I feel I gave colour matching a fair go, but I didn’t enjoy it at all. I found the whole process boring and tedious, mixing little by a little and rechecking against the original source over and over again just isn’t my style. I much prefer to just dive in and splash a few colours around that inspire me at that moment, I also have very little interest in producing detailed realistic paintings etc where this technique would be needed. I did however attend a day long session with a local artist where we spent the whole day working on colour theory and colour matching, so as little as I enjoy the subject I find that if I make the effort I can mix and match colours fairly accurately.
- Were you able to use colour expressively?
After spending a lot of time working from the book ‘Colour: A workshop for artists and designers’ by David Hornung recommended in the course documents I feel much more confident with using colour, although I still have trouble narrowing down the final combination of colours I wish to use, but then I can be pretty indecisive when it comes to most things! I find if I spend too much time thinking about a particular colour scheme for a project I feel paralyzed with doubt and never make a choice unless I’m pushed, so I find it easier to just get some colours out there and the project started and change them later on if they don’t feel right. I also find some colours easier to use than others, I feel very attached to blues, greys, blacks and white and have to force myself to try other colours.

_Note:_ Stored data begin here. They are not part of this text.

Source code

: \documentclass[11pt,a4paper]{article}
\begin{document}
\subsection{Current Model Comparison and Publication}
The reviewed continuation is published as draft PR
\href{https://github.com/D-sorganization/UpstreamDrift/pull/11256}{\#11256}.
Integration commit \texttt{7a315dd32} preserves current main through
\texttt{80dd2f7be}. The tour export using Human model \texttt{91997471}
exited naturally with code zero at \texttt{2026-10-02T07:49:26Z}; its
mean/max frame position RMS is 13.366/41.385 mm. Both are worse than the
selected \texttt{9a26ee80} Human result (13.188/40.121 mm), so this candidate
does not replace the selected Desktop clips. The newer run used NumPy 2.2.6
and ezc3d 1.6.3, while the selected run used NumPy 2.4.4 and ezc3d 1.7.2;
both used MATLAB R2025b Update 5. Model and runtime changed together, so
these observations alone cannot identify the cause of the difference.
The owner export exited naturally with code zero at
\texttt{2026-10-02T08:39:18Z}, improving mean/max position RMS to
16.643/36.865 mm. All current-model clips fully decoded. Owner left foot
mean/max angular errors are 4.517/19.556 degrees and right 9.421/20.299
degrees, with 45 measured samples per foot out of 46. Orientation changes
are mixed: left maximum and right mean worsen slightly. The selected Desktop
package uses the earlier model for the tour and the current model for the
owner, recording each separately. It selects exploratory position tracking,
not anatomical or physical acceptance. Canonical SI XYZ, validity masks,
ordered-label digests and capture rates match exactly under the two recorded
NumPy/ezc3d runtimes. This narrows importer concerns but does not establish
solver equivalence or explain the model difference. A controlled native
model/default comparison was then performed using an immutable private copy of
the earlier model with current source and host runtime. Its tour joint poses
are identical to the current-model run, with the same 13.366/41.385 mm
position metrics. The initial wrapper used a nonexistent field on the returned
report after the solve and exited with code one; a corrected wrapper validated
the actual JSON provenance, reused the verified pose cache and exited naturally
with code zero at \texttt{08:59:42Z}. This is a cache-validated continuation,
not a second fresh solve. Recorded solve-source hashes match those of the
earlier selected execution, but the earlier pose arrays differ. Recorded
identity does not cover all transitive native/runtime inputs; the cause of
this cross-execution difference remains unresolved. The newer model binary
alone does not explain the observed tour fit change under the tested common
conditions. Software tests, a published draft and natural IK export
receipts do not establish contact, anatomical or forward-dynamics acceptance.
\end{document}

- Can you now see colour rather than accepting what you think you see?
Yes I find there is a real noticeable difference between what my mind perceives and what is actually there if I take the time to stop and look. Obviously in normal day to day life my brain just glosses over all the subtle differences, but if you take the time to stop and really look then you can find the most unexpected colours where you would generally assume there to be only one flat colour.
- Did you prefer working with watercolours or gouache paints? What was the difference?
Without a doubt I prefer working with watercolours, they just have so much life and vibrancy in them! I love the freedom of making them run all over the paper and drip into interesting patterns. I know you’re supposed to be able to use gouache in the same way but it just never works as well for me. Gouache seems flatter and more uniform in colour when I use it – more like acrylic paint, except you can’t keep painting over it in layers as it dissolves again when painted over and just leaves a big muddy mess. Gouache was useful for colour mixing and matching because of the flatter more uniform finish, but only if I applied it quite thickly so it didn’t dry patchy, watercolours weren’t so good for colour mixing as they seem to seperate out a bit as they dry or sit in lower areas of the paper giving areas of deeper colour. I did appreciate the opacity of white gouache though, this really helped with mixing colours, with watercolours all you can really do is add more water to make a paler shade which makes it hard to predict the end result.
- How successful were the colour exercises in Stage 5? How did they compare to the painting exercises?
I enjoyed the embroidery in Stage 5, its a big change of pace from painting as its so much slower – although this makes it much harder to try out ideas as it takes hours instead of minutes to experiment. It was easy to build up masses of separate colours to contrast against each other, but very difficult to get them to mix. The different colours all continued to look very separate no matter how they were mixed together, but then maybe that’s because I was working with very saturated primary colours for the most part. I think that if I tried more muted, or pastel colours they may have blended together more smoothly. Also the black background seemed to make the contrasts between the colours more noticeable, a more neutral background like grey or using darker coloured threads may have worked better for blending the colours together. I found I much prefer using paint for the colour exercises as you can mix any colour you want, whereas its very difficult to change the appearance of a piece of thread, it seems to stay the colour I bought it no matter how it is combined with other threads and fabric.
- Is there anything you would like to change or develop?
If I could do all the exercises again I would like to do them with more freedom, the exercises in ‘Colour: A workshop for artists and designers’ by David Hornung are very prescriptive, and I feel I got more caught up in trying to make them perfect than really exploring them so they feel ‘tight’ and restricted to me when I look back at them. I do enjoy experimenting with colours that gradually change in saturation or value though, or a collection of more muted colours used together, so these are areas I feel I’d like to develop more.